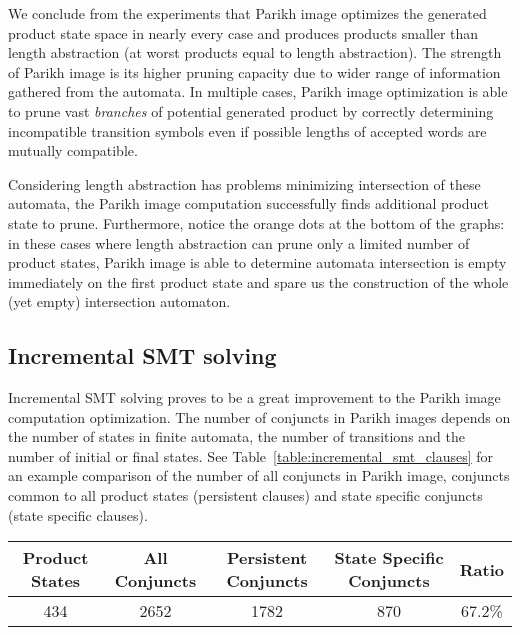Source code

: 
We conclude from the experiments that Parikh image optimizes the generated product state space in nearly every case and produces products smaller than length abstraction (at worst products equal to length abstraction). The strength of Parikh image is its higher pruning capacity due to wider range of information gathered from the automata. In multiple cases, Parikh image optimization is able to prune vast \emph{branches} of potential generated product by correctly determining incompatible transition symbols even if possible lengths of accepted words are mutually compatible.

Considering length abstraction has problems minimizing intersection of these automata, the Parikh image computation successfully finds additional product state to prune. Furthermore, notice the orange dots at the bottom of the graphs: in these cases where length abstraction can prune only a limited number of product states, Parikh image is able to determine automata intersection is empty immediately on the first product state and spare us the construction of the whole (yet empty) intersection automaton.

\subsection{Incremental SMT solving}

Incremental SMT solving proves to be a great improvement to the Parikh image computation optimization. The number of conjuncts in Parikh images depends on the number of states in finite automata, the number of transitions and the number of initial or final states. See Table~\ref{table:incremental_smt_clauses} for an example comparison of the number of all conjuncts in Parikh image, conjuncts common to all product states (persistent clauses) and state specific conjuncts (state specific clauses).

\begin{table*}[ht]
	\centering
	\small
    \begin{tabular}{ |c|c|c|c|c| }
        \hline
        Product States & All Conjuncts & Persistent Conjuncts & State Specific Conjuncts & Ratio \\ \hline
        434 & 2652 & 1782 & 870 & 67.2\% \\ \hline
    \end{tabular}
    \caption{An example proportion of persistent and state specific conjuncts in Parikh image computation with incremental SMT solving optimization. \emph{Product States} column shows the number of product states in the whole intersection product, \emph{All Conjuncts} column shows the number of conjuncts in each computed Parikh image, \emph{Persistent Conjuncts} column shows the number of persistent conjuncts in the whole Parikh image (out of the all Parikh image conjuncts), \emph{State Specific Conjuncts} column states how many Parikh image conjuncts have to be recomputed for each product state and \emph{Ratio} column shows the ratio of persistent conjuncts in all Parikh image conjuncts.}
    \label{table:incremental_smt_clauses}
\end{table*}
= = = = =
* **TO DO**:
Pull out each line of the listing that holds the string "hline".

* **FINISHED TASK**:
        \hline
        Product States & All Conjuncts & Persistent Conjuncts & State Specific Conjuncts & Ratio \\ \hline
        434 & 2652 & 1782 & 870 & 67.2\% \\ \hline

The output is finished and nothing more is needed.